OK I see that's exactly what you suggested. I don't know how thread Id works with non C++11 threads (for example if someone is using openmp instead of c++11 threads).
But I have to ask, in what situation would you really need to call setup and teardown repeatedly.. You would only ever need to call them once in any program.
Well, in my unit tests for example. Since I need to test kernel creation, caching etc, I need to tear down the opencl context at the end of each test, and create a new one for the new one. Not doing this would workaround the issue, but mean my tests miss a whole bunch of issues in my own code.
How to clear the map from teardown? Since the map is thread-local, seems that the teardown wont have access to other thread's maps? Or, you mean, each thread should be calling teardown?
@hughperkins I updated my earlier comment. This is an interesting problem. An alternative to using thread id would be to register the map during construction in a mutex locked variable (like an std::vector of pointers to the map). When teardown is called, you can just go through the registry and delete all of them.
Yes, mutex-looked variable sounds correct. Since it sounds like a bunch of work, and socialization and so on, and since my own use-cases is single-threaded for now, I think I'm just going to create my own fork, move the map to being non-threadlocal, and clear it in teardown. If I ever have to think about threading, I'll put a mutex around it, and create a PR into develop branch.
@hughperkins no reason to fork. I can send in a patch that'll fix this in < 1 hour. Try to be as close to upstream as possible :)
Oh, nice! :-)
@hughperkins me sending a patch doesnt mean it will be merged immediately. You can test the patch though.
Yes, understood :-)
So, I actually created a non-mutexed, single-threaded teardown for xgemm map https://github.com/clMathLibraries/clBLAS/compare/develop...hughperkins:xgemm_teardown?expand=1 However, that doesnt stop the leak. I havent measured the exact leak rate, and I assume it's gone down a bit, but it's certainly not zero yet. Perhaps I need to measure the leak rate...
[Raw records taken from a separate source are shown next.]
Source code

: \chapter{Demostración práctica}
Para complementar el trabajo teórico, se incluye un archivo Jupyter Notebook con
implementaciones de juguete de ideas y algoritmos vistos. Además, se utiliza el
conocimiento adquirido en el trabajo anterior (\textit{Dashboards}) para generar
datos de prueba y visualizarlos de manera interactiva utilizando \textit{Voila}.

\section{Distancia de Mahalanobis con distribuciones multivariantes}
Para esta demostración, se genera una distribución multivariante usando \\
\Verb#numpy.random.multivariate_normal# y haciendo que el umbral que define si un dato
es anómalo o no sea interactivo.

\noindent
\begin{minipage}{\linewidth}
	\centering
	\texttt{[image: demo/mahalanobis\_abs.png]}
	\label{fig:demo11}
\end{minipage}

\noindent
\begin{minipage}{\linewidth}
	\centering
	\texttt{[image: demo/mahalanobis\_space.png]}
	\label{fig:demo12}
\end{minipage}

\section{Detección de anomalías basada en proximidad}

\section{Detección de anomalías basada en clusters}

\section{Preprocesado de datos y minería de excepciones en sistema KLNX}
So, I took some measurements of memory usage. Turns out that the memory leak is about 70MB per setup/sgemm/teardown cycle. The sucky thing is that this is true with or without xgemm map teardown :-(
(Note: seems I had the order ot releasequeue and releasecontext in the wrong order earlier; corrected; but issue persists) Inspecting memory usage step by step. Without gemm, memory usage changes approixmatley like:
So, the memory change is all associated with setting up / tearing down context. The strange thing is, after calling gemm, in this version of clblas, releasing the context no longer releases the memory:
(Edit: seems like clGetContextInfo with REFERNCE_COUNT will be useful https://www.khronos.org/registry/cl/sdk/1.1/docs/man/xhtml/clGetContextInfo.html )
(Edit2: reference count seems to be always reported as 1. I wonder if it's a NOP on certain GPUs?)
Edit3: so I guess it's like, per https://www.khronos.org/registry/cl/sdk/1.1/docs/man/xhtml/clReleaseContext.html, the context is either entirely deleted, or not deleted at al, all or nothing. So, if there are any references left over, it wont be deleted. releasing the kernel is essential, and there's probably some other object(s) somewhere not being deleted either...
Edit4: oops, missing a clReleaseEvent in my code above :-P Added in.
Yay, leak gone :-) I had to do the following things to remove it:
To reproduce, run:
Monitor memory usage whilst running, and ctrl-c out within ~5-10seconds, to prevent computer freezing.